_WHAT IS REQUIRED_
Reprint all of the data below exactly as shown and skip every image.

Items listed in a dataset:
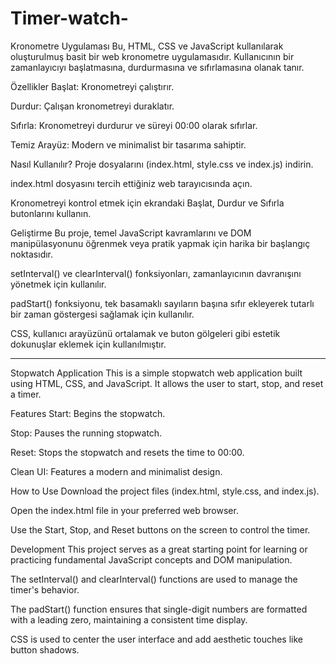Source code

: # Timer-watch-
Kronometre Uygulaması
Bu, HTML, CSS ve JavaScript kullanılarak oluşturulmuş basit bir web kronometre uygulamasıdır. Kullanıcının bir zamanlayıcıyı başlatmasına, durdurmasına ve sıfırlamasına olanak tanır.

Özellikler
Başlat: Kronometreyi çalıştırır.

Durdur: Çalışan kronometreyi duraklatır.

Sıfırla: Kronometreyi durdurur ve süreyi 00:00 olarak sıfırlar.

Temiz Arayüz: Modern ve minimalist bir tasarıma sahiptir.

Nasıl Kullanılır?
Proje dosyalarını (index.html, style.css ve index.js) indirin.

index.html dosyasını tercih ettiğiniz web tarayıcısında açın.

Kronometreyi kontrol etmek için ekrandaki Başlat, Durdur ve Sıfırla butonlarını kullanın.

Geliştirme
Bu proje, temel JavaScript kavramlarını ve DOM manipülasyonunu öğrenmek veya pratik yapmak için harika bir başlangıç noktasıdır.

setInterval() ve clearInterval() fonksiyonları, zamanlayıcının davranışını yönetmek için kullanılır.

padStart() fonksiyonu, tek basamaklı sayıların başına sıfır ekleyerek tutarlı bir zaman göstergesi sağlamak için kullanılır.

CSS, kullanıcı arayüzünü ortalamak ve buton gölgeleri gibi estetik dokunuşlar eklemek için kullanılmıştır.

-------------------------------------------------------- ----------------------------------------------
Stopwatch Application
This is a simple stopwatch web application built using HTML, CSS, and JavaScript. It allows the user to start, stop, and reset a timer.

Features
Start: Begins the stopwatch.

Stop: Pauses the running stopwatch.

Reset: Stops the stopwatch and resets the time to 00:00.

Clean UI: Features a modern and minimalist design.

How to Use
Download the project files (index.html, style.css, and index.js).

Open the index.html file in your preferred web browser.

Use the Start, Stop, and Reset buttons on the screen to control the timer.

Development
This project serves as a great starting point for learning or practicing fundamental JavaScript concepts and DOM manipulation.

The setInterval() and clearInterval() functions are used to manage the timer's behavior.

The padStart() function ensures that single-digit numbers are formatted with a leading zero, maintaining a consistent time display.

CSS is used to center the user interface and add aesthetic touches like button shadows.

_OUTPUT BELOW_
Source code

: # Timer-watch-
Kronometre Uygulaması
Bu, HTML, CSS ve JavaScript kullanılarak oluşturulmuş basit bir web kronometre uygulamasıdır. Kullanıcının bir zamanlayıcıyı başlatmasına, durdurmasına ve sıfırlamasına olanak tanır.

Özellikler
Başlat: Kronometreyi çalıştırır.

Durdur: Çalışan kronometreyi duraklatır.

Sıfırla: Kronometreyi durdurur ve süreyi 00:00 olarak sıfırlar.

Temiz Arayüz: Modern ve minimalist bir tasarıma sahiptir.

Nasıl Kullanılır?
Proje dosyalarını (index.html, style.css ve index.js) indirin.

index.html dosyasını tercih ettiğiniz web tarayıcısında açın.

Kronometreyi kontrol etmek için ekrandaki Başlat, Durdur ve Sıfırla butonlarını kullanın.

Geliştirme
Bu proje, temel JavaScript kavramlarını ve DOM manipülasyonunu öğrenmek veya pratik yapmak için harika bir başlangıç noktasıdır.

setInterval() ve clearInterval() fonksiyonları, zamanlayıcının davranışını yönetmek için kullanılır.

padStart() fonksiyonu, tek basamaklı sayıların başına sıfır ekleyerek tutarlı bir zaman göstergesi sağlamak için kullanılır.

CSS, kullanıcı arayüzünü ortalamak ve buton gölgeleri gibi estetik dokunuşlar eklemek için kullanılmıştır.

-------------------------------------------------------- ----------------------------------------------
Stopwatch Application
This is a simple stopwatch web application built using HTML, CSS, and JavaScript. It allows the user to start, stop, and reset a timer.

Features
Start: Begins the stopwatch.

Stop: Pauses the running stopwatch.

Reset: Stops the stopwatch and resets the time to 00:00.

Clean UI: Features a modern and minimalist design.

How to Use
Download the project files (index.html, style.css, and index.js).

Open the index.html file in your preferred web browser.

Use the Start, Stop, and Reset buttons on the screen to control the timer.

Development
This project serves as a great starting point for learning or practicing fundamental JavaScript concepts and DOM manipulation.

The setInterval() and clearInterval() functions are used to manage the timer's behavior.

The padStart() function ensures that single-digit numbers are formatted with a leading zero, maintaining a consistent time display.

CSS is used to center the user interface and add aesthetic touches like button shadows.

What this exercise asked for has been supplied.